I've had the porter cable since they first came out and have no complaints. One of the only features I think you should look for is an easily adjustable fence, both for height and also angle. Other than that they really aren't a high tech tool. I also have the little Ryobi mini biscuit jointer. It's a little one hand operation with the largest size biscuit only being 5/8" long. Good for teeny stuff.
Mike Hawkins


----------



## knotscott (Nov 8, 2007)

A biscuit cutter is one of the few tools that I really don't think you need. I had a DW682K for 6 years and used it less and less, then sold it. For starters, very few joints require biscuits. Secondly, for those that do, you can buy a router bit for $20 and cut slots with the router.

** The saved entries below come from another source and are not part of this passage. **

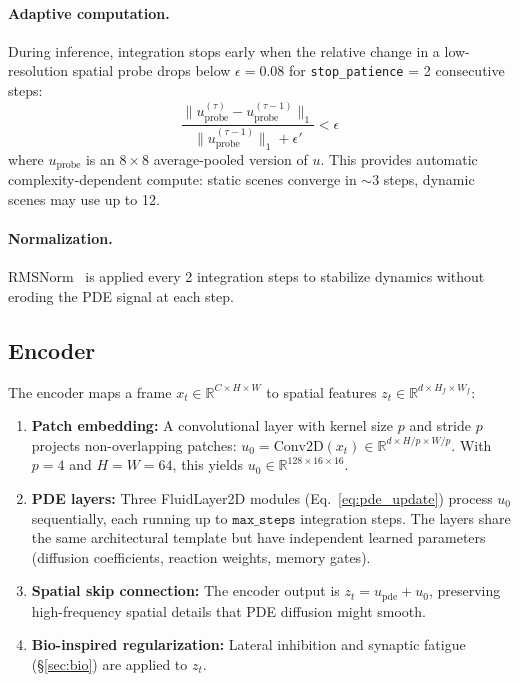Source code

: \documentclass{article}
\newcommand{\R}{\mathbb{R}}
\begin{document}
\paragraph{Adaptive computation.} During inference, integration stops early when the relative change in a low-resolution spatial probe drops below $\epsilon = 0.08$ for \texttt{stop\_patience} = 2 consecutive steps:
\begin{equation}
    \frac{\|u^{(\tau)}_{\text{probe}} - u^{(\tau-1)}_{\text{probe}}\|_1}{\|u^{(\tau-1)}_{\text{probe}}\|_1 + \epsilon'} < \epsilon
    \label{eq:adaptive}
\end{equation}
where $u_{\text{probe}}$ is an $8\times 8$ average-pooled version of $u$. This provides automatic complexity-dependent compute: static scenes converge in $\sim$3 steps, dynamic scenes may use up to 12.

\paragraph{Normalization.} RMSNorm~\cite{zhang2019rmsnorm} is applied every 2 integration steps to stabilize dynamics without eroding the PDE signal at each step.

\subsection{Encoder}
\label{sec:encoder}

The encoder maps a frame $x_t \in \R^{C \times H \times W}$ to spatial features $z_t \in \R^{d \times H_f \times W_f}$:

\begin{enumerate}
    \item \textbf{Patch embedding:} A convolutional layer with kernel size $p$ and stride $p$ projects non-overlapping patches: $u_0 = \text{Conv2D}(x_t) \in \R^{d \times H/p \times W/p}$. With $p=4$ and $H=W=64$, this yields $u_0 \in \R^{128 \times 16 \times 16}$.

    \item \textbf{PDE layers:} Three FluidLayer2D modules (Eq.~\ref{eq:pde_update}) process $u_0$ sequentially, each running up to $\texttt{max\_steps}$ integration steps. The layers share the same architectural template but have independent learned parameters (diffusion coefficients, reaction weights, memory gates).

    \item \textbf{Spatial skip connection:} The encoder output is $z_t = u_{\text{pde}} + u_0$, preserving high-frequency spatial details that PDE diffusion might smooth.

    \item \textbf{Bio-inspired regularization:} Lateral inhibition and synaptic fatigue (\S\ref{sec:bio}) are applied to $z_t$.
\end{enumerate}
\end{document}

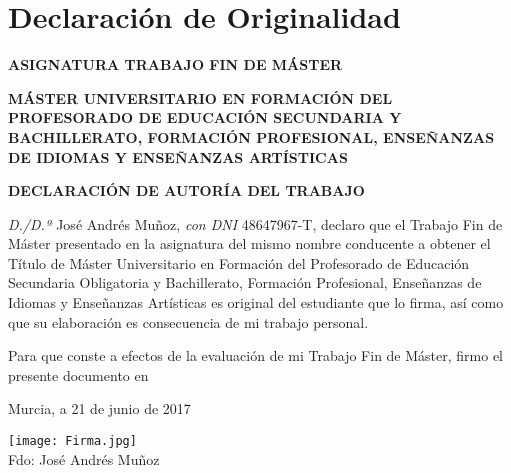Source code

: \chapter*{Declaración de Originalidad}

	\begin{center}
		\textbf{ASIGNATURA TRABAJO FIN DE MÁSTER}
	\end{center}
	\begin{center}
		\textbf{MÁSTER UNIVERSITARIO EN FORMACIÓN DEL PROFESORADO DE EDUCACIÓN SECUNDARIA Y BACHILLERATO, FORMACIÓN PROFESIONAL, ENSEÑANZAS DE IDIOMAS Y ENSEÑANZAS ARTÍSTICAS}\\
	\end{center}
	\begin{center}
		\textbf{DECLARACIÓN DE AUTORÍA DEL TRABAJO}
	\end{center}
	
	\textit{D./D.ª} José Andrés Muñoz, \textit{con DNI} 48647967-T, declaro que el Trabajo Fin de Máster presentado en la asignatura del mismo nombre conducente a obtener el Título de Máster Universitario en Formación del Profesorado de Educación Secundaria Obligatoria y Bachillerato, Formación Profesional, Enseñanzas de Idiomas y Enseñanzas Artísticas es original del estudiante que lo firma, así como que su elaboración es consecuencia de mi trabajo personal.
	
	Para que conste a efectos de la evaluación de mi Trabajo Fin de Máster, firmo el presente documento en
	
	\begin{center}
		Murcia, a 21 de junio de 2017
	\end{center}
	
	
	\begin{center}
		\texttt{[image: Firma.jpg]}\\
		Fdo: José Andrés Muñoz
	\end{center}
	
	
	
	

%	
%	
%	
%	
%	
%	
%	
	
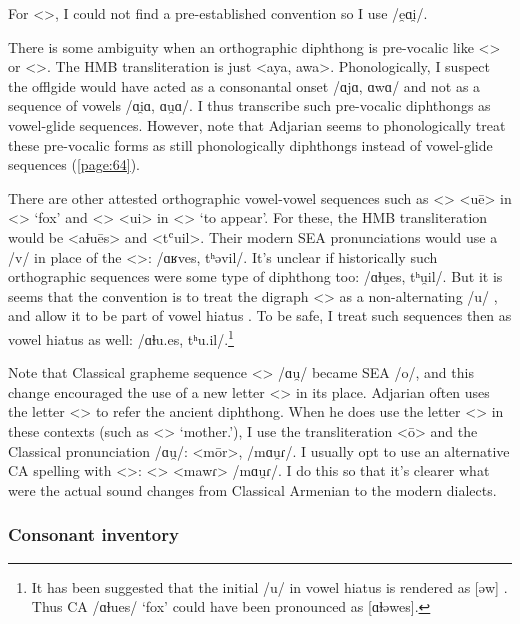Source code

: For <>, I could not find a pre-established convention so I use /e̯ɑi̯/. 
	
There is some ambiguity when an orthographic diphthong is pre-vocalic like <> or <>. The HMB transliteration is just <aya, awa>. Phonologically, I suspect the offlgide would have acted as a consonantal onset /ɑjɑ, ɑwɑ/ and not as a sequence of vowels /ɑi̯ɑ, ɑu̯ɑ/. I thus transcribe such pre-vocalic diphthongs as vowel-glide sequences. However, note that Adjarian seems to phonologically treat these pre-vocalic forms as still phonologically diphthongs instead of vowel-glide sequences (\ref{page:64}). 




There are other attested orthographic vowel-vowel sequences such as <> <uē> in <> `fox' and <> <ui> in <> `to appear'. For these, the HMB transliteration would be <aɫuēs> and <tʿuil>. Their modern SEA pronunciations would use a /v/ in place of the <>: /ɑʁves, tʰəvil/. It's unclear if historically such orthographic sequences were some type of diphthong too: /ɑɫu̯es, tʰu̯il/. But it is seems that the convention is to treat the digraph <> as a non-alternating /u/ \citep[15]{Thomson-1989-IntroClassicalArmenian}, and allow it to be part of vowel hiatus \citep[17]{Thomson-1989-IntroClassicalArmenian}. To be safe, I treat such sequences then as vowel hiatus as well: /ɑɫu.es, tʰu.il/.\footnote{It has been suggested that the initial /u/ in vowel hiatus is rendered as [əw] \citep[13]{Kim-2021-phoneticsPhonologyOldArmenianWV}. Thus CA /ɑɫues/ `fox' could have been pronounced as [ɑɫəwes].}

Note that Classical grapheme sequence <> /ɑu̯/ became SEA /o/, and this change encouraged the use of a new letter <> in its place. Adjarian often uses the letter <> to refer the ancient diphthong. When he does use the letter <> in these contexts (such as <> `mother.{\gen}'), I use the transliteration <ō> and the Classical pronunciation /ɑu̯/: <mōr>, /mɑu̯ɾ/. I usually opt to use an alternative CA spelling with <>: <> <mawɾ> /mɑu̯ɾ/. I do this so that it's clearer what were the actual sound changes from Classical Armenian to the modern dialects. 


\subsubsection{Consonant inventory}\label{sec:HossepIntro:phonotransc:CA:cons}




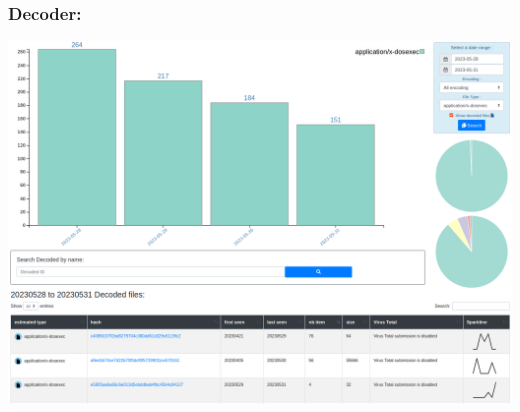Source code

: \documentclass[10pt,aspectratio=169, colorlinks=true, linkcolor=circlBlue]{beamer}
\begin{document}
\begin{frame}
    \frametitle{Decoder:}
    \centerline{
        \includegraphics[scale=0.23]{screenshot/decodeds_dos.png}
    }
\end{frame}
\end{document}
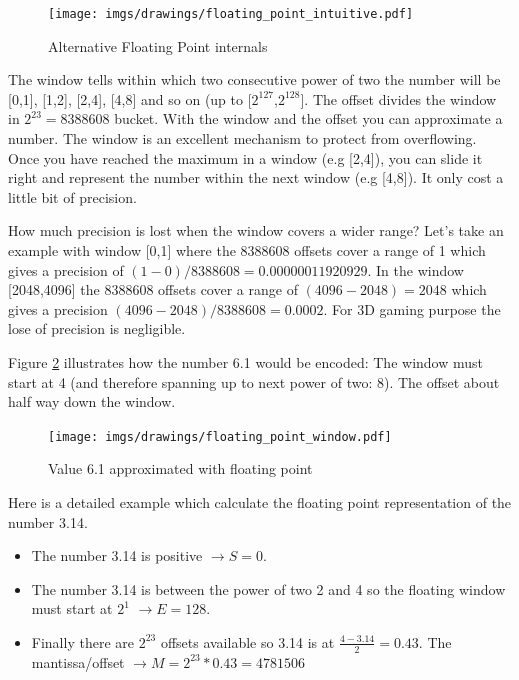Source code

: \documentclass[book.tex]{subfiles}
\begin{document}
\begin{figure}[H]
\centering
\texttt{[image: imgs/drawings/floating\_point\_intuitive.pdf]}
\caption{Alternative Floating Point internals}
\label{fig:fp_internals}
\end{figure}
  \bigskip  
The window tells within which two consecutive power of two the number will be [0,1], [1,2], [2,4], [4,8] and so on (up to [$2^{127}$,$2^{128}$]. The offset divides the window in $ 2^{23} = 8388608 $  bucket. With the window and the offset you can approximate a number. The window is an excellent mechanism to protect from overflowing. Once you have reached the maximum in a window (e.g [2,4]), you can slide it right and represent the number within the next window (e.g [4,8]). It only cost a little bit of precision.\\


\par {} How much precision is lost when the window covers a wider range? Let's take an example with window [0,1] where the 8388608 offsets cover a range of 1 which gives a precision of $(1-0)/8388608=0.00000011920929$. In the window [2048,4096] the 8388608 offsets cover a range of $(4096-2048) = 2048$ which gives a precision $ (4096-2048)/8388608=0.0002$. For 3D gaming purpose the lose of precision is negligible.\\
\par

Figure \ref{fig:fp_internals_window6_1} illustrates how the number 6.1 would be encoded: The window must start at 4 (and therefore spanning up to next power of two: 8). The offset about half way down the window.

\begin{figure}[H]
\centering
\texttt{[image: imgs/drawings/floating\_point\_window.pdf]}

\caption{Value 6.1 approximated with floating point}
\label{fig:fp_internals_window6_1}
\end{figure}
  \bigskip
  
Here is a detailed example which calculate the floating point representation of the number 3.14.
\begin{itemize}
 \item The number 3.14 is positive  $\rightarrow S=0$.
 \item The number 3.14 is between the power of two 2 and 4 so the floating window must start at $2^1$  $\rightarrow E=128$.
 \item Finally there are $2^{23}$ offsets available so 3.14 is at $\frac{4-3.14}{2} = 0.43 $. The mantissa/offset $\rightarrow M = 2^{23}*0.43 = 4781506$
\end{itemize}
\end{document}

A basic $20 pocket hole jig is much more useful IMHO. :thumbsup:


----------



## dbhost (Jan 28, 2008)

My Ryobi JM82K came with a nice carry case, and enough biscuits to be addictive. Biscuit Joints are great where the strength of M&T isn't required, such as face frames, and mitered corners in picture frames and raised panel doors... The plunge action is smooth, and alignment has been perfect every time... I don't recall which magazine it was, but one of the big WW mags did a a comparison between between biscuit joiners, and the Ryobi and it's Craftsman sibling scored just under the Lemello.


----------



## Barry Ward (Mar 22, 2008)

*biscuit joiner*



knotscott said:


> A biscuit cutter is one of the few tools that I really don't think you need. I had a DW682K for 6 years and used it less and less, then sold it. For starters, very few joints require biscuits. Secondly, for those that do, you can buy a router bit for $20 and cut slots with the router. A basic $20 pocket hole jig is much more useful IMHO. :thumbsup:


I have to agree here.I have one that I bought when I did furniture work and it was more of a pain than a helper.The biggest myth in my opinion is that biscuits give you a stronger joint,all they do is help you line up the piece a little better,but by the time you measure,then cut the slots,you can have the boards glued up.Get you a GOOD set of bar clamps(not pipe clamps)and you won't need this tool,as all you have to do is make sure your edges are square,then lay them on the clamps(after glueing the edges real good)then snug up the clamps tap the boards even,then tighted and they will hold great.
Ken


----------



## clarionflyer (Apr 27, 2008)

Craftsman... $80. Unless you're running a production, it's not worth extra cash. My Craftsman is smooth as silk... my buddies even like Harbor Freight (around $40?). 
I've heard a lot of complaints about Craftsman stuff. But I've never had a problem. Has always run good for me.


----------



## BHOFM (Oct 14, 2008)

> The biggest myth in my opinion is that biscuits give you a stronger joint


This is new to me. I was getting ready to buy one
for some parts for the boat. 

I need to edge glue and then plane some full one
inch oak. I have a lot of 1"X6" stock but I need
several 1"X12" pieces, they are only about a foot
long but will be load bearing on the end grain.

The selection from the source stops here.